WHAT IS EXPECTED: Write the records out again, unchanged.

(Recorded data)
┄┄┄┄┄┄┄┄┄┄┄┄┄┄┄┄┄┄┄┄

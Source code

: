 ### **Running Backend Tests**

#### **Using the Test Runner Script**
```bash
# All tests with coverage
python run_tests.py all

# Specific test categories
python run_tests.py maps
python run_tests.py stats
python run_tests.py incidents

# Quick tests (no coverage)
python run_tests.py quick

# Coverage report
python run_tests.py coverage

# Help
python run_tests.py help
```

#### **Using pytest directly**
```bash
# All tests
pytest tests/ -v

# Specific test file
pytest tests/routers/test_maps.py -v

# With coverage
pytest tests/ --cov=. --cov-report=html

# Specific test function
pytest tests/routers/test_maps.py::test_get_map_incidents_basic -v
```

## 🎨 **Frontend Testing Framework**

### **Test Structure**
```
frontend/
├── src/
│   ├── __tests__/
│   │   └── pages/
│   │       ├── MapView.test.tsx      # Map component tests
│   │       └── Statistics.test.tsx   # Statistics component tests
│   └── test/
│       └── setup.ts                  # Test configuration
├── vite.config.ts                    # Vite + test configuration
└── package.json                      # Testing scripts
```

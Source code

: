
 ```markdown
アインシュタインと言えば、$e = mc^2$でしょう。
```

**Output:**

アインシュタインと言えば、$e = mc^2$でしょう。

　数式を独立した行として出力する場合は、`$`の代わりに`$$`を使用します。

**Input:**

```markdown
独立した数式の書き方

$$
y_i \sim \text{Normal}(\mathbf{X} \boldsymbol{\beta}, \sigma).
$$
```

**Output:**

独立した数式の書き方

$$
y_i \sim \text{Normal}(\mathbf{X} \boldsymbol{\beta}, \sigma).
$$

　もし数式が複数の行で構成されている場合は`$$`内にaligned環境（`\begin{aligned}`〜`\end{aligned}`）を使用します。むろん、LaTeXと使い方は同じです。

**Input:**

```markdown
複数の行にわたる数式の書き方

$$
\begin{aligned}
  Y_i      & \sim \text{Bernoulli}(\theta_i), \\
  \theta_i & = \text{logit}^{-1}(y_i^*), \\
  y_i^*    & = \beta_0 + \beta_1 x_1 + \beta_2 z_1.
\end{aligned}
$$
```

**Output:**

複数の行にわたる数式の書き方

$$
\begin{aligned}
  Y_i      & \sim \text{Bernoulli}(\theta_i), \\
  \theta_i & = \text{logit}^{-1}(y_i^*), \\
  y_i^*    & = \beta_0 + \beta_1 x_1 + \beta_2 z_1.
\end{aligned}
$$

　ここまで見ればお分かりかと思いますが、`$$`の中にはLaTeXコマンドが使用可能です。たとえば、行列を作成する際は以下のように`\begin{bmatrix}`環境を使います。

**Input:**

┄┄┄┄┄┄┄┄┄┄┄┄┄┄┄┄┄┄┄┄

RESPONSE:
Source code

: ### **Running Backend Tests**

#### **Using the Test Runner Script**
```bash
# All tests with coverage
python run_tests.py all

# Specific test categories
python run_tests.py maps
python run_tests.py stats
python run_tests.py incidents

# Quick tests (no coverage)
python run_tests.py quick

# Coverage report
python run_tests.py coverage

# Help
python run_tests.py help
```

#### **Using pytest directly**
```bash
# All tests
pytest tests/ -v

# Specific test file
pytest tests/routers/test_maps.py -v

# With coverage
pytest tests/ --cov=. --cov-report=html

# Specific test function
pytest tests/routers/test_maps.py::test_get_map_incidents_basic -v
```

## 🎨 **Frontend Testing Framework**

### **Test Structure**
```
frontend/
├── src/
│   ├── __tests__/
│   │   └── pages/
│   │       ├── MapView.test.tsx      # Map component tests
│   │       └── Statistics.test.tsx   # Statistics component tests
│   └── test/
│       └── setup.ts                  # Test configuration
├── vite.config.ts                    # Vite + test configuration
└── package.json                      # Testing scripts
```

Source code

:
 ```markdown
アインシュタインと言えば、$e = mc^2$でしょう。
```

**Output:**

アインシュタインと言えば、$e = mc^2$でしょう。

　数式を独立した行として出力する場合は、`$`の代わりに`$$`を使用します。

**Input:**

```markdown
独立した数式の書き方

$$
y_i \sim \text{Normal}(\mathbf{X} \boldsymbol{\beta}, \sigma).
$$
```

**Output:**

独立した数式の書き方

$$
y_i \sim \text{Normal}(\mathbf{X} \boldsymbol{\beta}, \sigma).
$$

　もし数式が複数の行で構成されている場合は`$$`内にaligned環境（`\begin{aligned}`〜`\end{aligned}`）を使用します。むろん、LaTeXと使い方は同じです。

**Input:**

```markdown
複数の行にわたる数式の書き方

$$
\begin{aligned}
  Y_i      & \sim \text{Bernoulli}(\theta_i), \\
  \theta_i & = \text{logit}^{-1}(y_i^*), \\
  y_i^*    & = \beta_0 + \beta_1 x_1 + \beta_2 z_1.
\end{aligned}
$$
```

**Output:**

複数の行にわたる数式の書き方

$$
\begin{aligned}
  Y_i      & \sim \text{Bernoulli}(\theta_i), \\
  \theta_i & = \text{logit}^{-1}(y_i^*), \\
  y_i^*    & = \beta_0 + \beta_1 x_1 + \beta_2 z_1.
\end{aligned}
$$

　ここまで見ればお分かりかと思いますが、`$$`の中にはLaTeXコマンドが使用可能です。たとえば、行列を作成する際は以下のように`\begin{bmatrix}`環境を使います。

**Input:**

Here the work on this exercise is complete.